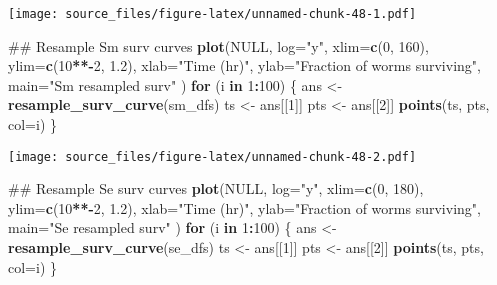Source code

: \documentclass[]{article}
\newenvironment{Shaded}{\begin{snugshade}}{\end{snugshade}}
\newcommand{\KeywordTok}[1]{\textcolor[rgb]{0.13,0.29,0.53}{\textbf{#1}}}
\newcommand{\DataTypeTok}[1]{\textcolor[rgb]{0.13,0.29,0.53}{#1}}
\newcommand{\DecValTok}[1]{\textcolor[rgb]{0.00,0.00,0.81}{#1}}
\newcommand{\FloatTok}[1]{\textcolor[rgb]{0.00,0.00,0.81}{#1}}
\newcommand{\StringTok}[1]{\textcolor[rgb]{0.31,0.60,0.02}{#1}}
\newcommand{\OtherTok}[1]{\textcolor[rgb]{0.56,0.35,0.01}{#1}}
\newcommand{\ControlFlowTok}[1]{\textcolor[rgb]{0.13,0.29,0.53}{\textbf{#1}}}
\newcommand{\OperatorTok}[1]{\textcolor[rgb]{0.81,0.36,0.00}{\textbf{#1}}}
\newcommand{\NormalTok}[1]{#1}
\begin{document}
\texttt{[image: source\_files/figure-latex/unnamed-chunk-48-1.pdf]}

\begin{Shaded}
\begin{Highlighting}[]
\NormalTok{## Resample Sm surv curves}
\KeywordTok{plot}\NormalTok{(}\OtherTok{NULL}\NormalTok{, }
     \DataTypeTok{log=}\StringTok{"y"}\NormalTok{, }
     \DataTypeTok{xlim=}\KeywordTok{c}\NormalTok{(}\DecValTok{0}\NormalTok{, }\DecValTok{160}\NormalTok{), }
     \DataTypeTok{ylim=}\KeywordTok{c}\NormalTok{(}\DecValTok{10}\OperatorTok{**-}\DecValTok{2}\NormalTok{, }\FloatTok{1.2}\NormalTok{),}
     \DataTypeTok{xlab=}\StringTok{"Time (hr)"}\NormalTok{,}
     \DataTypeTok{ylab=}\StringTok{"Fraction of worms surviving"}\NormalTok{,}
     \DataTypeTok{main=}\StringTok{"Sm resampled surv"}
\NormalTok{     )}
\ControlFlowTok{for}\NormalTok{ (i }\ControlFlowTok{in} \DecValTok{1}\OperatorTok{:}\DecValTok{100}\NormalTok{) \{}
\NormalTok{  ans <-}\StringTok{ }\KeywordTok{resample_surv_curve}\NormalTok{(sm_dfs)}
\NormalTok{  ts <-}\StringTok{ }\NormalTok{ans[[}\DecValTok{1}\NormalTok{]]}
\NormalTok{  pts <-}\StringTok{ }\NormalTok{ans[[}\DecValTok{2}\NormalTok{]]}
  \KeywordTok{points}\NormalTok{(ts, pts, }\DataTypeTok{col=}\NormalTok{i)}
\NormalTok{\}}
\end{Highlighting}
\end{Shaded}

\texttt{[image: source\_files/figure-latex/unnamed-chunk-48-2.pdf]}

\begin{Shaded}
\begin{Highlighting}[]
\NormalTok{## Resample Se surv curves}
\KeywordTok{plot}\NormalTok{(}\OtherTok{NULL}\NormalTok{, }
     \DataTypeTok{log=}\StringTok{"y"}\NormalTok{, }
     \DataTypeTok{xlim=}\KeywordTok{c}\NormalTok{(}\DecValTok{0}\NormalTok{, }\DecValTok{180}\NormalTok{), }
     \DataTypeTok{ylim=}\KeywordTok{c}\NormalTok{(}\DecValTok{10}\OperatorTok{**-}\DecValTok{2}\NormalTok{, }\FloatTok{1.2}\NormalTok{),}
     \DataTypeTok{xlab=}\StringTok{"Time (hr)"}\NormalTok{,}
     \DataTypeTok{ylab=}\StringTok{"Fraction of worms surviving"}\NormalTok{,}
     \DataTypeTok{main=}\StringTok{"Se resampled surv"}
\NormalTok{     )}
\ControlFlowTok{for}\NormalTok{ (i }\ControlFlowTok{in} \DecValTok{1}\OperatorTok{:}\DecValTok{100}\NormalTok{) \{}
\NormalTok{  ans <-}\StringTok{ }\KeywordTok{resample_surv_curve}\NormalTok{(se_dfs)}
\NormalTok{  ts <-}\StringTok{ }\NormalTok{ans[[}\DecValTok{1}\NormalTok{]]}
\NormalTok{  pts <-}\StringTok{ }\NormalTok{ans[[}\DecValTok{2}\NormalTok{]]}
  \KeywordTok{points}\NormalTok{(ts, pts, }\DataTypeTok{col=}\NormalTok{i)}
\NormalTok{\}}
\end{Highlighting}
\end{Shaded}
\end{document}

**Assigned task:**
Each entry above needs to be restated without a single word changed; skip the images.

**Solution to this task:**
Source code

: \documentclass[]{article}
\newenvironment{Shaded}{\begin{snugshade}}{\end{snugshade}}
\newcommand{\KeywordTok}[1]{\textcolor[rgb]{0.13,0.29,0.53}{\textbf{#1}}}
\newcommand{\DataTypeTok}[1]{\textcolor[rgb]{0.13,0.29,0.53}{#1}}
\newcommand{\DecValTok}[1]{\textcolor[rgb]{0.00,0.00,0.81}{#1}}
\newcommand{\FloatTok}[1]{\textcolor[rgb]{0.00,0.00,0.81}{#1}}
\newcommand{\StringTok}[1]{\textcolor[rgb]{0.31,0.60,0.02}{#1}}
\newcommand{\OtherTok}[1]{\textcolor[rgb]{0.56,0.35,0.01}{#1}}
\newcommand{\ControlFlowTok}[1]{\textcolor[rgb]{0.13,0.29,0.53}{\textbf{#1}}}
\newcommand{\OperatorTok}[1]{\textcolor[rgb]{0.81,0.36,0.00}{\textbf{#1}}}
\newcommand{\NormalTok}[1]{#1}
\begin{document}
\texttt{[image: source\_files/figure-latex/unnamed-chunk-48-1.pdf]}

\begin{Shaded}
\begin{Highlighting}[]
\NormalTok{## Resample Sm surv curves}
\KeywordTok{plot}\NormalTok{(}\OtherTok{NULL}\NormalTok{, }
     \DataTypeTok{log=}\StringTok{"y"}\NormalTok{, }
     \DataTypeTok{xlim=}\KeywordTok{c}\NormalTok{(}\DecValTok{0}\NormalTok{, }\DecValTok{160}\NormalTok{), }
     \DataTypeTok{ylim=}\KeywordTok{c}\NormalTok{(}\DecValTok{10}\OperatorTok{**-}\DecValTok{2}\NormalTok{, }\FloatTok{1.2}\NormalTok{),}
     \DataTypeTok{xlab=}\StringTok{"Time (hr)"}\NormalTok{,}
     \DataTypeTok{ylab=}\StringTok{"Fraction of worms surviving"}\NormalTok{,}
     \DataTypeTok{main=}\StringTok{"Sm resampled surv"}
\NormalTok{     )}
\ControlFlowTok{for}\NormalTok{ (i }\ControlFlowTok{in} \DecValTok{1}\OperatorTok{:}\DecValTok{100}\NormalTok{) \{}
\NormalTok{  ans <-}\StringTok{ }\KeywordTok{resample_surv_curve}\NormalTok{(sm_dfs)}
\NormalTok{  ts <-}\StringTok{ }\NormalTok{ans[[}\DecValTok{1}\NormalTok{]]}
\NormalTok{  pts <-}\StringTok{ }\NormalTok{ans[[}\DecValTok{2}\NormalTok{]]}
  \KeywordTok{points}\NormalTok{(ts, pts, }\DataTypeTok{col=}\NormalTok{i)}
\NormalTok{\}}
\end{Highlighting}
\end{Shaded}

\texttt{[image: source\_files/figure-latex/unnamed-chunk-48-2.pdf]}

\begin{Shaded}
\begin{Highlighting}[]
\NormalTok{## Resample Se surv curves}
\KeywordTok{plot}\NormalTok{(}\OtherTok{NULL}\NormalTok{, }
     \DataTypeTok{log=}\StringTok{"y"}\NormalTok{, }
     \DataTypeTok{xlim=}\KeywordTok{c}\NormalTok{(}\DecValTok{0}\NormalTok{, }\DecValTok{180}\NormalTok{), }
     \DataTypeTok{ylim=}\KeywordTok{c}\NormalTok{(}\DecValTok{10}\OperatorTok{**-}\DecValTok{2}\NormalTok{, }\FloatTok{1.2}\NormalTok{),}
     \DataTypeTok{xlab=}\StringTok{"Time (hr)"}\NormalTok{,}
     \DataTypeTok{ylab=}\StringTok{"Fraction of worms surviving"}\NormalTok{,}
     \DataTypeTok{main=}\StringTok{"Se resampled surv"}
\NormalTok{     )}
\ControlFlowTok{for}\NormalTok{ (i }\ControlFlowTok{in} \DecValTok{1}\OperatorTok{:}\DecValTok{100}\NormalTok{) \{}
\NormalTok{  ans <-}\StringTok{ }\KeywordTok{resample_surv_curve}\NormalTok{(se_dfs)}
\NormalTok{  ts <-}\StringTok{ }\NormalTok{ans[[}\DecValTok{1}\NormalTok{]]}
\NormalTok{  pts <-}\StringTok{ }\NormalTok{ans[[}\DecValTok{2}\NormalTok{]]}
  \KeywordTok{points}\NormalTok{(ts, pts, }\DataTypeTok{col=}\NormalTok{i)}
\NormalTok{\}}
\end{Highlighting}
\end{Shaded}
\end{document}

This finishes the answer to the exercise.